The price of stock price involves complex combination of company performance, investor sentiments and economic factors. (Kusuma, Ho, Kao, Ou, & Hua, 2019) have developed a model using ANNs with candlestick technical indicators as input and predicting the future movements of the stock price.

(Pang, Zhou, Wang, Lin, & Chang, 2018) have developed a method using deep long short-term memory neural network (LSTM) and long short-term memory neural network with automatic encoder to the stock market index. The input features are purely based on technical indicators. The accuracy of two models is poor with 57.2% and 56.9%, respectively, for the Shanghai A-shares composite index. This method is not suitable for long term invest decisions as the predictions are only useful for day Traders.

(Di Persio & Honchar, 2016) propose a machine learning approach to predict stock market indices using various ANN techniques such as MLP, CNN, Wavelet NN and other ensemble techniques. The main goal was to predict the stock market index trend based on technical parameters and features the time series analysis and forecasting. The accuracy of the model is quite poor with only around 50% accuracy. Based on the results, it claims that ANNs are most suitable in dealing with financial data. This approach is only suitable for Short term and Day traders.

(Chong, Han, & Park, 2017) propose a Stock Prediction Model based on Deep Neural Networks (DNN) with intraday technical features as input to the model and is focused on forecasting the times series stock price data with the help of Technical indicators. The study employs three data representation methods; principal component analysis, auto encoder, and restricted Boltzmann machine, and construct three-layer deep neural networks (DNN). The main finding of this study is that Artificial Neural Networks (ANN) performs better than the linear regression models.

(Malagrino, Roman, & Monteiro, 2018) explore the options of predicting Stock Market index movements using a Machine learning technique called Bayesian Networks. The study focusses on the external events that affect the Brazilian stock market index (iBovespa) such as closing directions of other stock market indices. The accuracy of the Bayesian network is stated as 71%. The prediction of stock market indices does not give any benefits to long term investors in terms of investment decision making process.

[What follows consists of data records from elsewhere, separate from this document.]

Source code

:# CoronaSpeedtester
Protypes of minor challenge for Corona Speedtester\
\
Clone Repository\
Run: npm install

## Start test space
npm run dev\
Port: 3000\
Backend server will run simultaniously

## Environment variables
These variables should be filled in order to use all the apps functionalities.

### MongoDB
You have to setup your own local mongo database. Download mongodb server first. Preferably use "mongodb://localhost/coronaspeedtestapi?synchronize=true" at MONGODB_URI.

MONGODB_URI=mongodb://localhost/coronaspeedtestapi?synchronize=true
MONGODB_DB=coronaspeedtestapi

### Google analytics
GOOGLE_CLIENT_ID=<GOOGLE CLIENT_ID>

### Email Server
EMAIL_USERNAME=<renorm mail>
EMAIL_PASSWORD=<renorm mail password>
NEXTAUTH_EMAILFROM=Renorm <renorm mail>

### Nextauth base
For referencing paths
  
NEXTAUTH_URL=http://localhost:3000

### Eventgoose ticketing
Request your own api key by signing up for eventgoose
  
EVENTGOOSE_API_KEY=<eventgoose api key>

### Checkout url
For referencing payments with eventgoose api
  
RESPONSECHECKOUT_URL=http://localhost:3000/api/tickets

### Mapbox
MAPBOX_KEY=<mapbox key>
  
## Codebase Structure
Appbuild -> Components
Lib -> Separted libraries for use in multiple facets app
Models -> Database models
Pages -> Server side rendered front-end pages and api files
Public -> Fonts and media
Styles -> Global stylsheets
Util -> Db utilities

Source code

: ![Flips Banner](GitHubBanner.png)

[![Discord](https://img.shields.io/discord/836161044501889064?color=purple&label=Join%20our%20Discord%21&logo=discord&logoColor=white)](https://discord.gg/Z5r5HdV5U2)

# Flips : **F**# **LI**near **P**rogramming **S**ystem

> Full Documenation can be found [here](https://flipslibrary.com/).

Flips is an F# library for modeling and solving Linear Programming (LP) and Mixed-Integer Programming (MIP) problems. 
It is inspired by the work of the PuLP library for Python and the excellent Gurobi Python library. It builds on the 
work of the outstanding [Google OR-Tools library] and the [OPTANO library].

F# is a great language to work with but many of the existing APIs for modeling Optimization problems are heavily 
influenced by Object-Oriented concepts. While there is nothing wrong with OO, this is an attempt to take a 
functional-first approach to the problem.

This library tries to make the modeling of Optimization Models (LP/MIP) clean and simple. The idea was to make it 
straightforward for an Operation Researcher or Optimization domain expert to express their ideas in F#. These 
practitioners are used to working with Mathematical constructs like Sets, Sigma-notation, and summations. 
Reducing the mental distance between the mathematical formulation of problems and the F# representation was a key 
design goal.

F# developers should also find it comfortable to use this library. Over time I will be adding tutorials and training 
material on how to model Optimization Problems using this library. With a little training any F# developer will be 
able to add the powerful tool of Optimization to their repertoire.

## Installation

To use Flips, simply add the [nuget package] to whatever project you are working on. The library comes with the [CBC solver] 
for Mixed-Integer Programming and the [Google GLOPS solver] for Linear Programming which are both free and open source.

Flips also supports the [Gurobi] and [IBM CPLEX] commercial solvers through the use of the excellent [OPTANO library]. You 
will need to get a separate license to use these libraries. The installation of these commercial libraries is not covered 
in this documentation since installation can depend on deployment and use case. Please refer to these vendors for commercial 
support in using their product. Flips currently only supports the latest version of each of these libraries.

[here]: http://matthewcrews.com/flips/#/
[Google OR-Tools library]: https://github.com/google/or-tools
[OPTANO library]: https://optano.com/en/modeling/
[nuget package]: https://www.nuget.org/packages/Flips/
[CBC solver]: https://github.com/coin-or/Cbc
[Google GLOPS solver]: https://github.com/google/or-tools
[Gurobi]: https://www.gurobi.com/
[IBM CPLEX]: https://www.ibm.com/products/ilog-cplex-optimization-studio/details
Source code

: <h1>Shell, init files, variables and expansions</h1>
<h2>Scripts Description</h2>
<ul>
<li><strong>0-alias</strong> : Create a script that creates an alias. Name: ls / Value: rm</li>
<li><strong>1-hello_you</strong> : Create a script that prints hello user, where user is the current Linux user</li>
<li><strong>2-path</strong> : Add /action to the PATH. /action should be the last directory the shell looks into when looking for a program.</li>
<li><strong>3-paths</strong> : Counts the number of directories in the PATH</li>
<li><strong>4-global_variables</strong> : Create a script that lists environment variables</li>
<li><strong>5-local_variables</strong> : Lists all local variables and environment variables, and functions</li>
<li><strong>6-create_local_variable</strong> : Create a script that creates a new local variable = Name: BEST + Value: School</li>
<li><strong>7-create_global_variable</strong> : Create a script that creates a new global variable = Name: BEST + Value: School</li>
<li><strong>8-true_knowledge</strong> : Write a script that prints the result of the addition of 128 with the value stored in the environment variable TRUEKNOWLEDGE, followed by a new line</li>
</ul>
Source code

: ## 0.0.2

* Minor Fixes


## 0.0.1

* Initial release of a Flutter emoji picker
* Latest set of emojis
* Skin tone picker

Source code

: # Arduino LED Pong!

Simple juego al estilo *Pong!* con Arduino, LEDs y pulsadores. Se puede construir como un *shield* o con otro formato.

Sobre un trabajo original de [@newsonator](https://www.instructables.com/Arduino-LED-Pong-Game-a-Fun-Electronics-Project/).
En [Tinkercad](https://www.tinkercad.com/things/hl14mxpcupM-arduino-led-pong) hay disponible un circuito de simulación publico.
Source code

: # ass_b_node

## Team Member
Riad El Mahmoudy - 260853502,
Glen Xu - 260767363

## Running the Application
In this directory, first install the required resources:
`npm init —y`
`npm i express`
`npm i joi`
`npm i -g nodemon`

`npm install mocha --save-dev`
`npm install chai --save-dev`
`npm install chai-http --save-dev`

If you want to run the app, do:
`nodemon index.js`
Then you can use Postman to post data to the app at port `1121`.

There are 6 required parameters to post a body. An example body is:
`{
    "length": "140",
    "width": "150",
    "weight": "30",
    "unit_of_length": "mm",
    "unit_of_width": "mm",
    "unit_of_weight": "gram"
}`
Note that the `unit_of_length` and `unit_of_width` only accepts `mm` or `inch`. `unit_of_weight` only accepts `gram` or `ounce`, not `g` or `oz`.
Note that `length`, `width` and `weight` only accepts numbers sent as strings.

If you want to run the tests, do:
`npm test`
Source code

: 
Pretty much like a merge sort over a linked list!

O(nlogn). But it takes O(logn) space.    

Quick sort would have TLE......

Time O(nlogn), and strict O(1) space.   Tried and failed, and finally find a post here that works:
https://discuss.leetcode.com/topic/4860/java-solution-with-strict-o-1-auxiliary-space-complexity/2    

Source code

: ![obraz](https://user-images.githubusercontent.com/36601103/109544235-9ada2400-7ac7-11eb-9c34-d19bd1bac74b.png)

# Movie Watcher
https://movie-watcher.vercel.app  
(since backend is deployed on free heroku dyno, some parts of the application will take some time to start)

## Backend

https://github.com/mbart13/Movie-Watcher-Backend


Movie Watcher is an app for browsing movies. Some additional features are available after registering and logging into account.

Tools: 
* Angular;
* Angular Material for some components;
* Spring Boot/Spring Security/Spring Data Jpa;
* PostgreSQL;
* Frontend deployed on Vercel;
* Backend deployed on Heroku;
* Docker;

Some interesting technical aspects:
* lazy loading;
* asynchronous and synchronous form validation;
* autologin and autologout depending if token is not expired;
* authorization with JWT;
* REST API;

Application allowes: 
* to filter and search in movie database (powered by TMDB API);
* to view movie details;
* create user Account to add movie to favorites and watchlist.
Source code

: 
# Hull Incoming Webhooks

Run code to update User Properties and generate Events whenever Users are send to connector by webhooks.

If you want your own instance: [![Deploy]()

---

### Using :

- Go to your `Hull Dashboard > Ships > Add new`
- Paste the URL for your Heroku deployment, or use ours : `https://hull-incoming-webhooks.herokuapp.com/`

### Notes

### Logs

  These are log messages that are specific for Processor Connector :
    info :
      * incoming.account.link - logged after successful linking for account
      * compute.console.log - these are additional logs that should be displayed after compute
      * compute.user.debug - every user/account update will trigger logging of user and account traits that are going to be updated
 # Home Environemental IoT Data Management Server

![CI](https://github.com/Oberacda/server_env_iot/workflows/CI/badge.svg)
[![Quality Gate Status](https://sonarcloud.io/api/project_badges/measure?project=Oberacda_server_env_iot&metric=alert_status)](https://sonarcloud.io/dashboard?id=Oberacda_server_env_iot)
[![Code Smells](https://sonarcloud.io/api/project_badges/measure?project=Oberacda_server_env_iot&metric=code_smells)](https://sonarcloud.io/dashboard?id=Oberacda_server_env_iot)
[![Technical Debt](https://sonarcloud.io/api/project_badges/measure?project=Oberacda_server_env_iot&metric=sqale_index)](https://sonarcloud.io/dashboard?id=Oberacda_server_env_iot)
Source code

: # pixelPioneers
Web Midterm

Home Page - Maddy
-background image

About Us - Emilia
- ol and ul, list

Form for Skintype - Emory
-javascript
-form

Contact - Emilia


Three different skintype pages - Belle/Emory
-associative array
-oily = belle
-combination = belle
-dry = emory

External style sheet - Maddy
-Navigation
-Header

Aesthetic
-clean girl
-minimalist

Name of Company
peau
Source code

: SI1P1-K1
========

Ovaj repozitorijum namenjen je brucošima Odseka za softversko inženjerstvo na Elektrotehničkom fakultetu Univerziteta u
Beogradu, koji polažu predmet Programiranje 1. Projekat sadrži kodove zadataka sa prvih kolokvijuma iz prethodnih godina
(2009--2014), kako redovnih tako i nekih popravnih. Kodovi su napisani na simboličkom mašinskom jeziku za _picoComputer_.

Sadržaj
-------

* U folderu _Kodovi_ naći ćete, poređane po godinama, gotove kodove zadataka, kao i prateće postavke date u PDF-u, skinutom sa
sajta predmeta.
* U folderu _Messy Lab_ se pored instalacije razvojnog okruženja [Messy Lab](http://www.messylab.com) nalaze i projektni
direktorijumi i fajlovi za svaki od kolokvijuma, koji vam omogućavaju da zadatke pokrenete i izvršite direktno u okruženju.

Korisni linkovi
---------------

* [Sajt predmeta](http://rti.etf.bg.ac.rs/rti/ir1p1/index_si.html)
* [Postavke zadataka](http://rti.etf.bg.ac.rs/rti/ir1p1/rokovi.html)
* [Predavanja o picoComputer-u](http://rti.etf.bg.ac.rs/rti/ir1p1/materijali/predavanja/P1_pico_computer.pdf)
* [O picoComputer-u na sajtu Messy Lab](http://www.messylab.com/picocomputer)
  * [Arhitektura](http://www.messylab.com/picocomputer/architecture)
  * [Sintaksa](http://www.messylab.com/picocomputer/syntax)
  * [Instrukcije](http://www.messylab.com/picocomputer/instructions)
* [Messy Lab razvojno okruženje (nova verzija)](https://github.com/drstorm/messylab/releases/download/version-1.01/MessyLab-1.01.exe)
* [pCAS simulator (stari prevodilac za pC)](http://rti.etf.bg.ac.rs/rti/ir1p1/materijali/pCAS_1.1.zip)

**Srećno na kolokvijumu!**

Some of the recent systems developed for financial domain prediction are more focused on the broad Buy, Sell or Hold signals as opposed to numerical prediction of stock prices, these methods are simpler that the numerical prediction models and are widely being used as stock trading systems, though their accuracy levels are low. These systems are based on Machine Learning techniques such as Naive Bayes, k-Nearest Neighbor (k-NN), Support Vector Machine (SVM), Artificial Neural Network (ANN) and Random Forest (Selvamuthu, Kumar, & Mishra, 2019). Time series technical data is used as input features for the Machine learning models. A separate model for each stock is trained on the past time series technical data. A major shortfall of this approach is that it does not generate sell signals when the stock prices have gone down (Report, 2016). Using a similar methodology (Khaidem et al., 2016) give a brief summary of the various stock prediction techniques such as Technical analysis, Time series forecasting, Machine Learning and differential equations. The authors propose a novel approach to predict stock prices based on a machine learning technique called as Ensemble learning which is in turn based on Random Forest decision trees. The input feature set to the model is technical data such as Relative Strength Index (RSI), stochastic oscillator, Etc. (Agrawal, Thakkar, Soni, Bhimani, & Patel, 2019) have developed a stock prediction model using ANNs that outputs the broader trend of BUY, SELL or HOLD signals and conclude that ANNs are suitable for financial domain.

There are also studies which use hybrid machine learning techniques to boost the performance of stock market predictions.(Tsai, C.-F. and Wang, 2009)  propose a novel methods of stock price prediction by combining two machine learning methods namely the Decision trees and ANNs. The combined model seems to be more accurate than single models with accuracy in the range of 70%. The inputs feature set for the model consists of technical time series data.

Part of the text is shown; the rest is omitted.